A lot of people have resisted using auxiliary buffers because you can't go and use them both on 9 and 10. On 9, they are available, but it will dump you into the software renderer, so a lot of people avoid them. This is going to show you how to do some relatively cool things with auxiliary buffers.
So some buffer basics. A lot of people make requests to access the front buffer directly and do this and that and the other thing. You ought to leave the front buffer alone. There's no reason to be playing around with it. You should do all your drawing and do all your reading from the back buffer. Whenever it needs to be pushed to the screen, the system will handle that for you, either the Windows Server or GL directly. There's no reason to be dinking around with the front buffer.
And finally, a little pet peeve of mine is that nobody needs any direct access to any of OpenGL's buffers. For one, it's not going to happen because OpenGL happens to move its handles around internally whenever it wants to. The memory space on the graphics cards these days is all flat.
So when OpenGL needs to make some room for a texture here or a texture there, it's going to move handles around and shuffle things around. So you'll never know whether or not they're current, even if you could read them anyways. If you could get a handle out of GL, there's no guarantee that it would be current the next time you went to use it. So that's why no one is ever going to get access to those buffers.
The Depth, Accum, and Stencil Buffers. I put them on here just to kind of give, for those of you who are not terribly familiar with OpenGL, I put them up here because they are additional buffers that are used very heavily by OpenGL. The Depth Buffer especially is for ordering and face culling on your polygons, where the Accumulation Buffer has traditionally been used for compositing, and the Stencil Buffer is for drawing containment where you want to just scissor out a portion of the screen and just draw to it or remove it or do whatever. This is just kind of a little simple overview to illustrate some of the issues that we have with the buffers of OpenGL.
So what do you do with auxiliary buffers? There's three main things you can do. You've got damage repair, you've got state saving and rendering to texture. Now this is, again, by no means an exhaustive list, but these are the common things that most people do with them. Damage repair means that if you move, say, a cursor over a particular section of your OpenGL context and you need to get the background there, you need to get that back behind it, what you would do is you would save off a little chunk over in your auxiliary buffer and then blit it back across whenever the cursor had left that area.

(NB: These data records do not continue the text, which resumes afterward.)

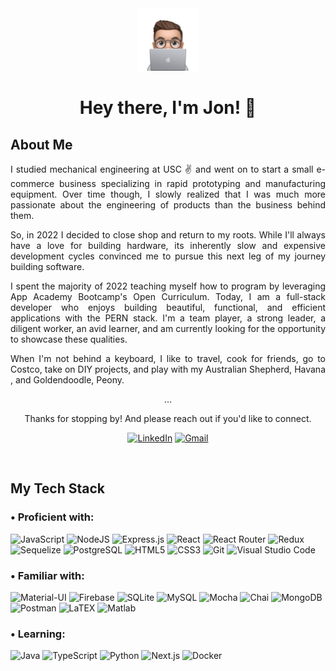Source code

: 

<div align='center'><img height='100' src='./memoji.png'></div>
<h1 align='center'>Hey there, I'm Jon! 👋</h1>

<h2>About Me</h2>

<p align='justify'>
    I studied mechanical engineering at USC ✌️ and went on to start a small e-commerce business specializing in rapid prototyping and manufacturing equipment. Over time though, I slowly realized that I was much more passionate about the engineering of products than the business behind them. 
</p>
<p align='justify'>
    So, in 2022 I decided to close shop and return to my roots. While I'll always have a love for building hardware, its inherently slow and expensive development cycles convinced me to pursue this next leg of my journey building software. 
</p>
<p align='justify'>
    I spent the majority of 2022 teaching myself how to program by leveraging App Academy Bootcamp's Open Curriculum. Today, I am a full-stack developer who enjoys building beautiful, functional, and efficient applications with the PERN stack. I'm a team player, a strong leader, a diligent worker, an avid learner, and am currently looking for the opportunity to showcase these qualities. 
</p>
<p align='justify'>
    When I'm not behind a keyboard, I like to travel, cook for friends, go to Costco, take on DIY projects, and play with my Australian Shepherd, Havana , and Goldendoodle, Peony. 
</p>

<p align='center'>...</p> 
<p align='center'>Thanks for stopping by! And please reach out if you'd like to connect.</p> 
<p align='center'> 
    <a href='https://linkedin.com/in/jongranados'><img src='https://img.shields.io/badge/linkedin-%230077B5.svg?style=for-the-badge&logo=linkedin&logoColor=white' alt='LinkedIn'/></a>
    <a href='mailto:grxnxdos@gmail.com'><img src='https://img.shields.io/badge/gmail-%23EA4335.svg?style=for-the-badge&logo=gmail&logoColor=white' alt='Gmail'/></a>
</p>
<br>

<h2>My Tech Stack</h2>

<h3>• Proficient with:</h3>

![JavaScript](https://img.shields.io/badge/javascript-%23323330.svg?style=for-the-badge&logo=javascript&logoColor=%23F7DF1E)
![NodeJS](https://img.shields.io/badge/node.js-316192?style=for-the-badge&logo=node.js&logoColor=yellow)
![Express.js](https://img.shields.io/badge/express.js-%23404d59.svg?style=for-the-badge&logo=express&logoColor=%2361DAFB)
![React](https://img.shields.io/badge/react-%2320232a.svg?style=for-the-badge&logo=react&logoColor=%2361DAFB)
![React Router](https://img.shields.io/badge/React_Router-CA4245?style=for-the-badge&logo=react-router&logoColor=white)
![Redux](https://img.shields.io/badge/redux-%23593d88.svg?style=for-the-badge&logo=redux&logoColor=white)
![Sequelize](https://img.shields.io/badge/Sequelize-52B0E7?style=for-the-badge&logo=Sequelize&logoColor=white)
![PostgreSQL](https://img.shields.io/badge/PostgreSQL-316192?style=for-the-badge&logo=postgresql&logoColor=white)
![HTML5](https://img.shields.io/badge/html5-%23E34F26.svg?style=for-the-badge&logo=html5&logoColor=white)
![CSS3](https://img.shields.io/badge/css3-%231572B6.svg?style=for-the-badge&logo=css3&logoColor=white)
![Git](https://img.shields.io/badge/git-%23F05033.svg?style=for-the-badge&logo=git&logoColor=white)
![Visual Studio Code](https://img.shields.io/badge/Visual%20Studio%20Code-0078d7.svg?style=for-the-badge&logo=visual-studio-code&logoColor=orange)


<h3>• Familiar with:</h3>

![Material-UI](https://img.shields.io/badge/Material--UI-0081CB?style=for-the-badge&logo=material-ui&logoColor=white)
![Firebase](https://img.shields.io/badge/Firebase-039BE5?style=for-the-badge&logo=Firebase&logoColor=white)
![SQLite](https://img.shields.io/badge/sqlite-%2307405e.svg?style=for-the-badge&logo=sqlite&logoColor=white)
![MySQL](https://img.shields.io/badge/mysql-%231572B6.svg?style=for-the-badge&logo=mysql&logoColor=orange)
![Mocha](https://img.shields.io/badge/-mocha-%238D6748?style=for-the-badge&logo=mocha&logoColor=white)
![Chai](https://img.shields.io/badge/chai.js-323330?style=for-the-badge&logo=chai&logoColor=red)
![MongoDB](https://img.shields.io/badge/MongoDB-%234ea94b.svg?style=for-the-badge&logo=mongodb&logoColor=white)
![Postman](https://img.shields.io/badge/Postman-FF6C37?style=for-the-badge&logo=postman&logoColor=white)
![LaTEX](https://img.shields.io/badge/LaTEX-05122A.svg?style=for-the-badge&logo=latex&logoColor=white)
![Matlab](https://img.shields.io/badge/Matlab-05122A.svg?style=for-the-badge&logo=matlab&logoColor=white)


<h3>• Learning:</h3>

![Java](https://img.shields.io/badge/Java-ED8B00?style=for-the-badge&logo=java&logoColor=white)
![TypeScript](https://img.shields.io/badge/typescript-%23007ACC.svg?style=for-the-badge&logo=typescript&logoColor=white)
![Python](https://img.shields.io/badge/Python-FFD43B?style=for-the-badge&logo=python&logoColor=blue)
![Next.js](https://img.shields.io/badge/Next.js-000000.svg?style=for-the-badge&logo=nextdotjs&logoColor=white)
![Docker](https://img.shields.io/badge/docker-%230db7ed.svg?style=for-the-badge&logo=docker&logoColor=navy)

State saving: If, say, you wanted to disconnect your OpenGL context from your window and then put it back or play QuickTime movie through there or load something else, you could disconnect, save off your OpenGL, or before you disconnect you save off your OpenGL state, you read it over into the auxiliary buffer, disconnect, and when you reconnected it, it's going to clear that buffer, you blit it back from the auxiliary buffer, and you've got your state back. The final thing that you can do with it is rendered texture. Now there is still a There is still a pixel copy involved with using auxiliary buffers to render the texture, but it works very well and it's a whole lot less complicated than AGL surface texture.
So, how are you going to actually render to a texture with the auxiliary buffers? Well, what you do is, once you do all your drawing, you can go ahead and use a copy text image or copy text sub-image to read out the particular portion of the buffer that you want to read back in as your texture, that you want to specify as your texture.
It's very easy to do, but like I said, it still has a pixel copy. The next method is AGL Surface Texture, which is a little more complicated, but there is no pixel copy involved in it. Finally, I did want to mention Arb Render Texture, which There's an extension that has been developed by R, but we do not currently support it, As I was going through the methodology of the aux buffers, this is it. You'd want to specify your draw buffer as glAux0. I specified aux0 because it's the first aux buffer.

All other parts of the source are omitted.